Andrei Illarionov, a former advisor of Putin, describes contemporary Chekism as a new corporatism system, "distinct from any seen in our country before". In this model, members of the Corporation of Intelligence Service Collaborators took over the entire body of state power, follow an omerta-like behavior code, and "are given instruments conferring power over others – membership “perks”, such as the right to carry and use weapons". According to Illarionov, this "Corporation has seized key government agencies – the Tax Service, Ministry of Defense, Ministry of Foreign Affairs, Parliament, and the government-controlled mass media – which are now used to advance the interests of KSSS members. Through these agencies, every significant resource of the country – security/intelligence, political, economic, informational and financial – is being monopolized in the hands of Corporation members." The ideology of "Chekists" is "Nashism, the selective application of rights", he said.
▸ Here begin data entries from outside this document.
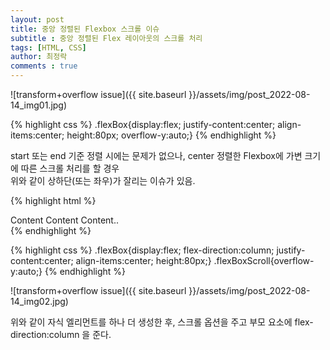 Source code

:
 ```yaml
---
layout: post
title: 중앙 정렬된 Flexbox 스크롤 이슈
subtitle : 중앙 정렬된 Flex 레이아웃의 스크롤 처리
tags: [HTML, CSS]
author: 최정락
comments : true
---
```


![transform+overflow issue]({{ site.baseurl }}/assets/img/post_2022-08-14_img01.jpg) <br>

{% highlight css %}
.flexBox{display:flex; justify-content:center; align-items:center; height:80px; overflow-y:auto;}
{% endhighlight %}

start 또는 end 기준 정렬 시에는 문제가 없으나,
center 정렬한 Flexbox에 가변 크기에 따른 스크롤 처리를 할 경우  
위와 같이 상하단(또는 좌우)가 잘리는 이슈가 있음. <br>

{% highlight html %}
<div class="flexBox">
    <div class="flexBoxScroll">
        Content Content Content..
    </div>
</div>
{% endhighlight %}

{% highlight css %}
.flexBox{display:flex; flex-direction:column; justify-content:center; align-items:center; height:80px;}
.flexBoxScroll{overflow-y:auto;}
{% endhighlight %}

![transform+overflow issue]({{ site.baseurl }}/assets/img/post_2022-08-14_img02.jpg)

위와 같이 자식 엘리먼트를 하나 더 생성한 후,
스크롤 옵션을 주고 부모 요소에 flex-direction:column 을 준다.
Attitudes toward Chekism in contemporary Russia
Chekists perceive themselves as a ruling class, with political powers transferred from one generation to another. A source cited that chekism created "mafiocracy" in Russia since it is part of corruption and criminality from the outset. Criminals were able to use the Chekist machinery to expand its power. According to a former FSB general, "A Chekist is a breed.... A good KGB heritage—a father or grandfather, say, who worked for the service—is highly valued by today's siloviki. Marriages between siloviki clans are also encouraged".The head of the Russian Drug Enforcement Administration Viktor Cherkesov said that all Russian siloviks must act as a united front: "We must stay together. We did not rush to power, we did not wish to appropriate the role of the ruling class. But the history commanded so that the weight of sustaining the Russian statehood fell to the large extent on our shoulders... There were no alternatives". Cherkesov also emphasized the importance of Chekism as a "hook" that keeps the entire country from falling apart: "Falling into the abyss the post-Soviet society caught the Chekist hook. And hanged on it.”
Political scientist Yevgenia Albats found such attitudes deplorable: "Throughout the country, without investigation or trial, the Chekists raged. They tortured old men and raped schoolgirls and killed parents before the eyes of their children. They impaled people, beat them with an iron glove, put wet leather 'crowns' on their heads, buried them alive, locked them in cells where the floor was covered with corpses. Amazing, isn't it that today's agents do not blanch to call themselves Chekists, and proudly claim Dzerzhinsky's legacy?"